* [THE TASK]:
For the records below, report how many lines include "alongside", with no accompanying text.
============================================================
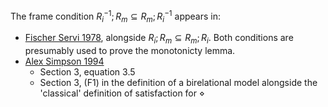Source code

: 
The frame condition $R_i^{-1} ; R_m \subseteq R_m ; R_i^{-1}$ appears in:

*  [Fischer Servi 1978](https://web.archive.org/web/20200320234232id_/http://filozof.uni.lodz.pl/bulletin/pdf/07_1_5.pdf),
  alongside $R_i ; R_m \subseteq R_m ; R_i$. Both conditions are presumably used to prove the monotonicty lemma.
* [Alex Simpson 1994](https://era.ed.ac.uk/handle/1842/407)
  * Section 3, equation 3.5
  * Section 3, (F1) in the definition of a birelational model alongside the 'classical' definition of satisfaction for $\diamond$
  
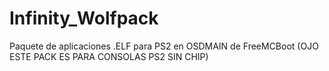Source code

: # Infinity_Wolfpack
Paquete de aplicaciones .ELF para PS2 en OSDMAIN de FreeMCBoot (OJO ESTE PACK ES PARA CONSOLAS PS2 SIN CHIP)
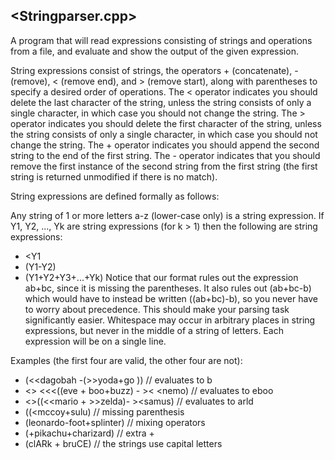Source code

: <Stringparser.cpp>
--------------------------------------------------------------------------
A program that will read expressions consisting of strings and operations from a file, and evaluate and show the output of the given expression.

String expressions consist of strings, the operators + (concatenate), - (remove), < (remove end), and > (remove start), along with parentheses to specify a desired order of operations. The < operator indicates you should delete the last character of the string, unless the string consists of only a single character, in which case you should not change the string. The > operator indicates you should delete the first character of the string, unless the string consists of only a single character, in which case you should not change the string. The + operator indicates you should append the second string to the end of the first string. The - operator indicates that you should remove the first instance of the second string from the first string (the first string is returned unmodified if there is no match).

String expressions are defined formally as follows:

Any string of 1 or more letters a-z (lower-case only) is a string expression.
If Y1, Y2, ..., Yk are string expressions (for k > 1) then the following are string expressions:
- <Y1
- (Y1-Y2)
- (Y1+Y2+Y3+...+Yk)
Notice that our format rules out the expression ab+bc, since it is missing the parentheses. It also rules out (ab+bc-b) which would have to instead be written ((ab+bc)-b), so you never have to worry about precedence. This should make your parsing task significantly easier. Whitespace may occur in arbitrary places in string expressions, but never in the middle of a string of letters. Each expression will be on a single line.

Examples (the first four are valid, the other four are not):

- (<<dagobah -(>>yoda+go )) // evaluates to b
- <> <<<((eve + boo+buzz)  -  >< <nemo) // evaluates to eboo
- <>((<<mario + >>zelda)- ><samus) // evaluates to arld
- ((<mccoy+sulu)    // missing parenthesis
- (leonardo-foot+splinter)   // mixing operators
- (+pikachu+charizard)    // extra +
- (clARk + bruCE)    // the strings use capital letters
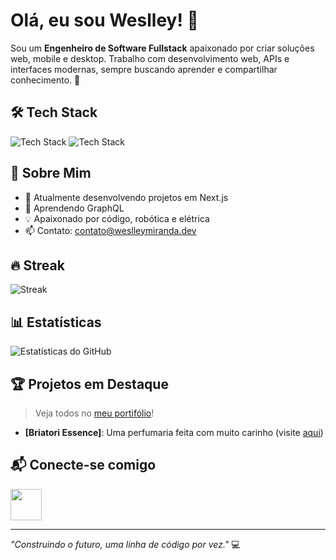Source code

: # Olá, eu sou Weslley! 👋

Sou um **Engenheiro de Software Fullstack** apaixonado por criar soluções web, mobile e desktop. Trabalho com desenvolvimento web, APIs e interfaces modernas, sempre buscando aprender e compartilhar conhecimento. 🚀

## 🛠 Tech Stack
<img src="https://skillicons.dev/icons?i=nextjs,react,nodejs,typescript,redux,mongodb,graphql,jest,tailwindcss,redis" alt="Tech Stack" />
<img src="https://skillicons.dev/icons?i=vite,electron,python,postgresql,docker,kubernetes,c,rust,java,aws" alt="Tech Stack" />

## 🌟 Sobre Mim
- 🔭 Atualmente desenvolvendo projetos em Next.js
- 🌱 Aprendendo GraphQL
- 💡 Apaixonado por código, robótica e elétrica
- 📫 Contato: [contato@weslleymiranda.dev](mailto:seu.email@example.com)

## 🔥 Streak
![Streak](https://github-readme-streak-stats-eight.vercel.app/?user=weslleymirandadev&theme=chartreuse-dark)

## 📊 Estatísticas
![Estatísticas do GitHub](https://github-readme-stats.vercel.app/api?username=weslleymirandadev&show_icons=true&theme=chartreuse-dark)

## 🏆 Projetos em Destaque
> Veja todos no [meu portifólio](https://weslleymiranda.dev)!
- **[Briatori Essence]**: Uma perfumaria feita com muito carinho (visite [aqui](https://www.briatoriessence.com))

## 📬 Conecte-se comigo
[<img src="https://skillicons.dev/icons?i=linkedin" height="50"/>](https://www.linkedin.com/in/weslley-miranda/)

---

*"Construindo o futuro, uma linha de código por vez."* 💻
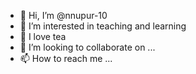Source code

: - 👋 Hi, I’m @nnupur-10
- 👀 I’m interested in teaching and learning
- 🌱 I love tea
- 💞️ I’m looking to collaborate on ...
- 📫 How to reach me ...

<!---
nnupur-10/nnupur-10 is a ✨ special ✨ repository because its `README.md` (this file) appears on your GitHub profile.
You can click the Preview link to take a look at your changes.
--->
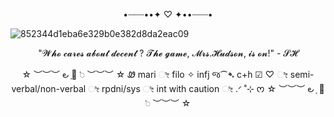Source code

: <p align ="center">•┈┈┈••✦ ♡ ✦••┈┈┈•
</p>

![852344d1eba6e329b0e382d8da2eac09](https://github.com/user-attachments/assets/297fbcaf-3ad2-4248-94e8-774e93ea4555)



<p align ="center">"𝓦𝓱𝓸 𝓬𝓪𝓻𝓮𝓼 𝓪𝓫𝓸𝓾𝓽 𝓭𝓮𝓬𝓮𝓷𝓽 ? 𝓣𝓱𝓮 𝓰𝓪𝓶𝓮, 𝓜𝓻𝓼.𝓗𝓾𝓭𝓼𝓸𝓷, 𝓲𝓼 𝓸𝓷!" - 𝓢𝓗
</p>
<p align ="center">☆ ︶︶︶  ౿ ָ🔎 𞥊   ︶︶︶ ☆
Ꮺ  mari ೀ filo ✧ infj
જ⁀➴ c+h ☑  ♡  ೀ  semi-verbal/non-verbal  ೀ  rpdni/sys  ೀ int with caution  ೀ  .ᐟ ˚⊹ ᰔ
☆ ︶︶︶  ౿ ָ 🔎 𞥊   ︶︶︶ ☆  
</p>
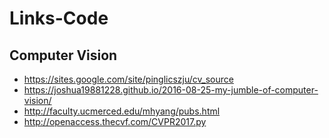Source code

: # Links-Code

## Computer Vision

- https://sites.google.com/site/pinglicszju/cv_source
- https://joshua19881228.github.io/2016-08-25-my-jumble-of-computer-vision/
- http://faculty.ucmerced.edu/mhyang/pubs.html
- http://openaccess.thecvf.com/CVPR2017.py

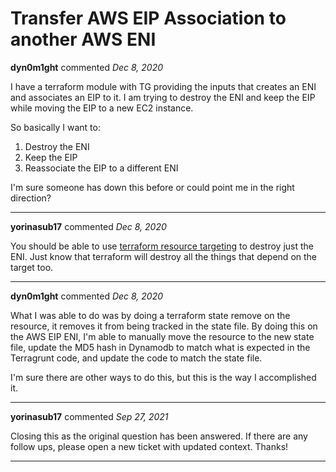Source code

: # Transfer AWS EIP Association to another AWS ENI

**dyn0m1ght** commented *Dec 8, 2020*

I have a terraform module with TG providing the inputs that creates an ENI and associates an EIP to it.  I am trying to destroy the ENI and keep the EIP while moving the EIP to a new EC2 instance.  

So basically I want to:

1. Destroy the ENI 
2. Keep the EIP
3. Reassociate the EIP to a different ENI

I'm sure someone has down this before or could point me in the right direction?
<br />
***


**yorinasub17** commented *Dec 8, 2020*

You should be able to use [terraform resource targeting](https://www.hashicorp.com/blog/resource-targeting-in-terraform) to destroy just the ENI. Just know that terraform will destroy all the things that depend on the target too.
***

**dyn0m1ght** commented *Dec 8, 2020*

What I was able to do was by doing a terraform state remove on the resource, it removes it from being tracked in the state file.
By doing this on the AWS EIP ENI, I'm able to manually move the resource to the new state file, update the MD5 hash in Dynamodb to match what is expected in the Terragrunt code, and update the code to match the state file.

I'm sure there are other ways to do this, but this is the way I accomplished it.
***

**yorinasub17** commented *Sep 27, 2021*

Closing this as the original question has been answered. If there are any follow ups, please open a new ticket with updated context. Thanks!
***

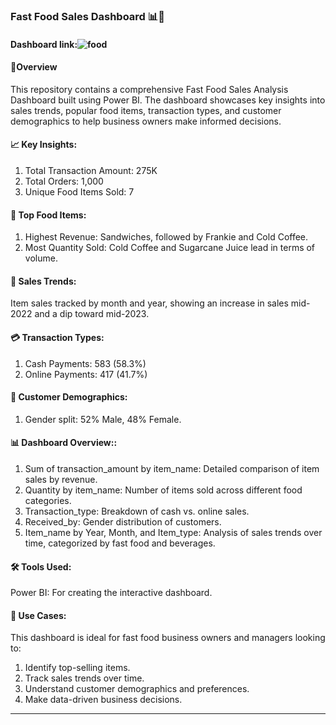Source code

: ### Fast Food Sales Dashboard 📊🍔

#### Dashboard link:![food](https://github.com/user-attachments/assets/694732c6-a0f2-469e-9727-488d98fa7737)


#### 🚀Overview
This repository contains a comprehensive Fast Food Sales Analysis Dashboard built using Power BI. The dashboard showcases key insights into sales trends, popular food items, transaction types, and customer demographics to help business owners make informed decisions.
#### 📈 Key Insights:
1. Total Transaction Amount: 275K
2. Total Orders: 1,000
3. Unique Food Items Sold: 7

#### 🥇 Top Food Items:
1. Highest Revenue: Sandwiches, followed by Frankie and Cold Coffee.
2. Most Quantity Sold: Cold Coffee and Sugarcane Juice lead in terms of volume.
#### 📅 Sales Trends:
Item sales tracked by month and year, showing an increase in sales mid-2022 and a dip toward mid-2023.
#### 💳 Transaction Types:
1. Cash Payments: 583 (58.3%)
2. Online Payments: 417 (41.7%)
#### 👥 Customer Demographics:
1. Gender split: 52% Male, 48% Female.
#### 📊 Dashboard Overview::
1. Sum of transaction_amount by item_name: Detailed comparison of item sales by revenue.
2. Quantity by item_name: Number of items sold across different food categories.
3. Transaction_type: Breakdown of cash vs. online sales.
4. Received_by: Gender distribution of customers.
5. Item_name by Year, Month, and Item_type: Analysis of sales trends over time, categorized by fast food and beverages.

#### 🛠️ Tools Used:
Power BI: For creating the interactive dashboard.
#### 🎯 Use Cases:
This dashboard is ideal for fast food business owners and managers looking to:

1. Identify top-selling items.
2. Track sales trends over time.
3. Understand customer demographics and preferences.
4. Make data-driven business decisions.
---

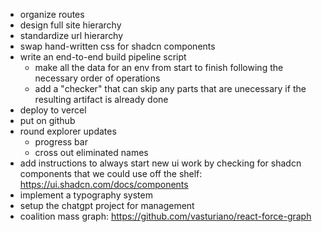 - organize routes
- design full site hierarchy
- standardize url hierarchy
- swap hand-written css for shadcn components
- write an end-to-end build pipeline script
    - make all the data for an env from start to finish following the necessary order of operations
    - add a "checker" that can skip any parts that are unecessary if the resulting artifact is already done
- deploy to vercel
- put on github
- round explorer updates
    - progress bar
    - cross out eliminated names
- add instructions to always start new ui work by checking for shadcn components that we could use off the shelf: https://ui.shadcn.com/docs/components
- implement a typography system
- setup the chatgpt project for management
- coalition mass graph: https://github.com/vasturiano/react-force-graph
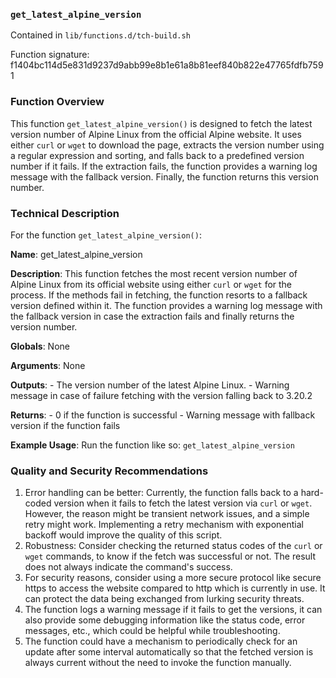 ### `get_latest_alpine_version`

Contained in `lib/functions.d/tch-build.sh`

Function signature: f1404bc114d5e831d9237d9abb99e8b1e61a8b81eef840b822e47765fdfb7591

### Function Overview

This function `get_latest_alpine_version()` is designed to fetch the latest version number of Alpine Linux from the official Alpine website. It uses either `curl` or `wget` to download the page, extracts the version number using a regular expression and sorting, and falls back to a predefined version number if it fails. If the extraction fails, the function provides a warning log message with the fallback version. Finally, the function returns this version number.

### Technical Description
For the function `get_latest_alpine_version()`:

**Name**: get_latest_alpine_version

**Description**: This function fetches the most recent version number of Alpine Linux from its official website using either `curl` or `wget` for the process. If the methods fail in fetching, the function resorts to a fallback version defined within it. The function provides a warning log message with the fallback version in case the extraction fails and finally returns the version number.

**Globals**: None

**Arguments**: None

**Outputs**: 
	- The version number of the latest Alpine Linux.
	- Warning message in case of failure fetching with the version falling back to 3.20.2

**Returns**:
	- 0 if the function is successful
	- Warning message with fallback version if the function fails

**Example Usage**:
Run the function like so:
`get_latest_alpine_version`

### Quality and Security Recommendations

1. Error handling can be better: Currently, the function falls back to a hard-coded version when it fails to fetch the latest version via `curl` or `wget`. However, the reason might be transient network issues, and a simple retry might work. Implementing a retry mechanism with exponential backoff would improve the quality of this script.
2. Robustness: Consider checking the returned status codes of the `curl` or `wget` commands, to know if the fetch was successful or not. The result does not always indicate the command's success.
3. For security reasons, consider using a more secure protocol like secure https to access the website compared to http which is currently in use. It can protect the data being exchanged from lurking security threats.
4. The function logs a warning message if it fails to get the versions, it can also provide some debugging information like the status code, error messages, etc., which could be helpful while troubleshooting.
5. The function could have a mechanism to periodically check for an update after some interval automatically so that the fetched version is always current without the need to invoke the function manually.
============================================================
* [WRITTEN SOLUTION]:
2